The Brazilian Retail Report examines the long-term potential of the local consumer market, but flags shortterm concerns about the impact on Brazil's economic outlook of persistently high indebtedness and rising labour market uncertainty.
The report examines how best to maximise returns in the Brazilian retail market while minimising investment risk, and also explores the impact of the eurozone sovereign debt crisis and declining Chinese import demand on the Brazilian consumer and on the ability of producers and exporters to realise returns in the short term.
The report also analyses the growth and risk management strategies being employed by the leading players in the Brazilian retail sector, as they seek to maximise the growth opportunities offered by the local market.

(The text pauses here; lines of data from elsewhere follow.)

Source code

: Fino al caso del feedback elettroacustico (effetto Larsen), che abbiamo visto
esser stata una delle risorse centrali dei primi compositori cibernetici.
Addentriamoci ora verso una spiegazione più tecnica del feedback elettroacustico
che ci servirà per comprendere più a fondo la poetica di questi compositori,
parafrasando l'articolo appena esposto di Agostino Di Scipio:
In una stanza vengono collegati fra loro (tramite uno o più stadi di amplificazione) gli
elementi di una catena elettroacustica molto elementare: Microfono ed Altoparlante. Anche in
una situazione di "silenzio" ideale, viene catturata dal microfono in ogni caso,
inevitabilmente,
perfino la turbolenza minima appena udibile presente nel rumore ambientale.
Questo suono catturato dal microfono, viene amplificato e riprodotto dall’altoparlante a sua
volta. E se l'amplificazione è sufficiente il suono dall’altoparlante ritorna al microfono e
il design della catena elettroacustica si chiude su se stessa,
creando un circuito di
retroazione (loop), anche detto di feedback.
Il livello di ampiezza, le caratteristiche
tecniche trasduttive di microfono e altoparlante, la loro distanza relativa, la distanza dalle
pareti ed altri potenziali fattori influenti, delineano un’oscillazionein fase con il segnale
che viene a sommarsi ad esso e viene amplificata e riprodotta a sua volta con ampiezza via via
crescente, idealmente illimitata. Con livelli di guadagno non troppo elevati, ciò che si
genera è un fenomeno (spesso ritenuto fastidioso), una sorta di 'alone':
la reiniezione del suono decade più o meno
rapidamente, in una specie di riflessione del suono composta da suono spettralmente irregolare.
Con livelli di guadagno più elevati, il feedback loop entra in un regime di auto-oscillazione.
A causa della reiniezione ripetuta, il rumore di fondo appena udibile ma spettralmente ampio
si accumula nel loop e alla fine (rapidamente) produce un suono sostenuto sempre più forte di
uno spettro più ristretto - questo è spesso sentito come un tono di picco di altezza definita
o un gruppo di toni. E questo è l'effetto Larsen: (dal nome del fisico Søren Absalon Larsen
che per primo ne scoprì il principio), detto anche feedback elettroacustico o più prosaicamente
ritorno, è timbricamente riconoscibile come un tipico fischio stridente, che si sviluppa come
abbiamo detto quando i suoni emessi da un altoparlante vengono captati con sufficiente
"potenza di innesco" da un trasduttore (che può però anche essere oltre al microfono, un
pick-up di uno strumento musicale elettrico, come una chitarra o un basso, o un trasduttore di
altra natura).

Brazilian per capita consumer spending is forecast to increase by 22% between 2013 and 2017, compared with a regional growth average of 15%. The country comes first in BMI's LatAm Retail Risk/Reward Ratings, although it underperforms slightly for Risk.
Among all retail categories, consumer electronics will be the outperformer through to 2017 in growth terms, with sales forecast to increase by almost 47% between 2013 and 2017, from US$40.01bn to US$58.61bn. The consumer electronics sector offers growth potential in key digital products groups such as computers, digital cameras (which both have less than 30% penetration) and LCD TV sets.

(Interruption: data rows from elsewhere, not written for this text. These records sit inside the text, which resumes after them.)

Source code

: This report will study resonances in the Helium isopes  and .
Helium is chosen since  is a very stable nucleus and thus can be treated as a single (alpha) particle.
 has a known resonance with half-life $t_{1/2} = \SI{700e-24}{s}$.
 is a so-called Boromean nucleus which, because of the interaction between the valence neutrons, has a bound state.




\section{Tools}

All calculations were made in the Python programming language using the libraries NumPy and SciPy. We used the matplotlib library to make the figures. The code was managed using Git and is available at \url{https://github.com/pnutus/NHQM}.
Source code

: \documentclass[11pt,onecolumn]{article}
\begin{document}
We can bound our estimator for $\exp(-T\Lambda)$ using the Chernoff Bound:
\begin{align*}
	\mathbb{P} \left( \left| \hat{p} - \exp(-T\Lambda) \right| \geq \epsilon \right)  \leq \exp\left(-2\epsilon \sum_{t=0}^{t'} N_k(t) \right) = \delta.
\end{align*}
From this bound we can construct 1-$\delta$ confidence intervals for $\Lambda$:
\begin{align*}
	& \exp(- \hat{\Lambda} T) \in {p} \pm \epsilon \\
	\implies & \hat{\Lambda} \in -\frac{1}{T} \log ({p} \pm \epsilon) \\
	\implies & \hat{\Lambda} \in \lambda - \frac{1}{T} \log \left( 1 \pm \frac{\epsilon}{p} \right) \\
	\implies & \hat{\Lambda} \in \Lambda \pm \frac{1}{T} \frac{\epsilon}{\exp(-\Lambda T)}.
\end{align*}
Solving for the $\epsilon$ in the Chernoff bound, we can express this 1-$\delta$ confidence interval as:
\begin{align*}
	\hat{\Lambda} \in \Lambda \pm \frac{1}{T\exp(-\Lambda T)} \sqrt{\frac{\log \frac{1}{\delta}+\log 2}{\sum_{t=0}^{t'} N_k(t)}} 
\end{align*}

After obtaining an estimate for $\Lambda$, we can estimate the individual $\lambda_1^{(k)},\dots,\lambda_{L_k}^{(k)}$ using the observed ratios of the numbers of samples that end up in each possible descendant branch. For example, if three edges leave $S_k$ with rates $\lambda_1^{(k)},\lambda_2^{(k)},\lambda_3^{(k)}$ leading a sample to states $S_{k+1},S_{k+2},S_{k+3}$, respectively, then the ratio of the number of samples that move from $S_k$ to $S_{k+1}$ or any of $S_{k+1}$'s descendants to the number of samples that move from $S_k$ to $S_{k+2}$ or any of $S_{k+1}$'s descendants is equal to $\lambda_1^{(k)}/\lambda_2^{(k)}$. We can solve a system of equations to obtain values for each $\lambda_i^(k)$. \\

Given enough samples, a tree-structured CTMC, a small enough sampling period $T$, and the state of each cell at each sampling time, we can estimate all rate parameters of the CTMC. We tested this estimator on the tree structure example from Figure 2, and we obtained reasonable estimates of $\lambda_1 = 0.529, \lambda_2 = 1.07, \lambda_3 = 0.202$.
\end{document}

In the competitive arena, BMI sees upside potential in government proposals to remove certain taxes for tablet computer manufacturers to bring production into the country, which are already attracting interest from the likes of Foxconn, Huawei and ZTE.
Over the last quarter, BMI has revised the following forecasts/views:
- Following Brazil's unexpectedly-weak Q312 growth data, which showed that both fixed investment and the banking sector continue to drag down economic activity, BMI has revised down its average real GDP growth estimate for 2012 to 1.0% (from 1.5% previously). That said, we anticipate a significant pickup in economic activity in 2013, as we expect a backlog of infrastructure projects and a modest uptick in private consumption will boost growth to 3.5% in 2013, a slight downward revision from our previous 3.7% forecast, as we expect a construction backlog to bolster growth, and continued stimulus measures to modestly boost activity in the consumer and manufacturing sectors. We estimate private consumption contributed 0.8 percentage points (pp) to headline real GDP growth in 2012, implying real growth of 1.3%.
- BMI expects private consumption to pick up modestly in 2013, growing by 3.2% in real terms, and contributing a more significant 2.1pp to headline growth, as fiscal and monetary stimulus increasingly feed through to the domestic market. However, we highlight that weaker credit growth will help keep private consumption growth off its recent highs.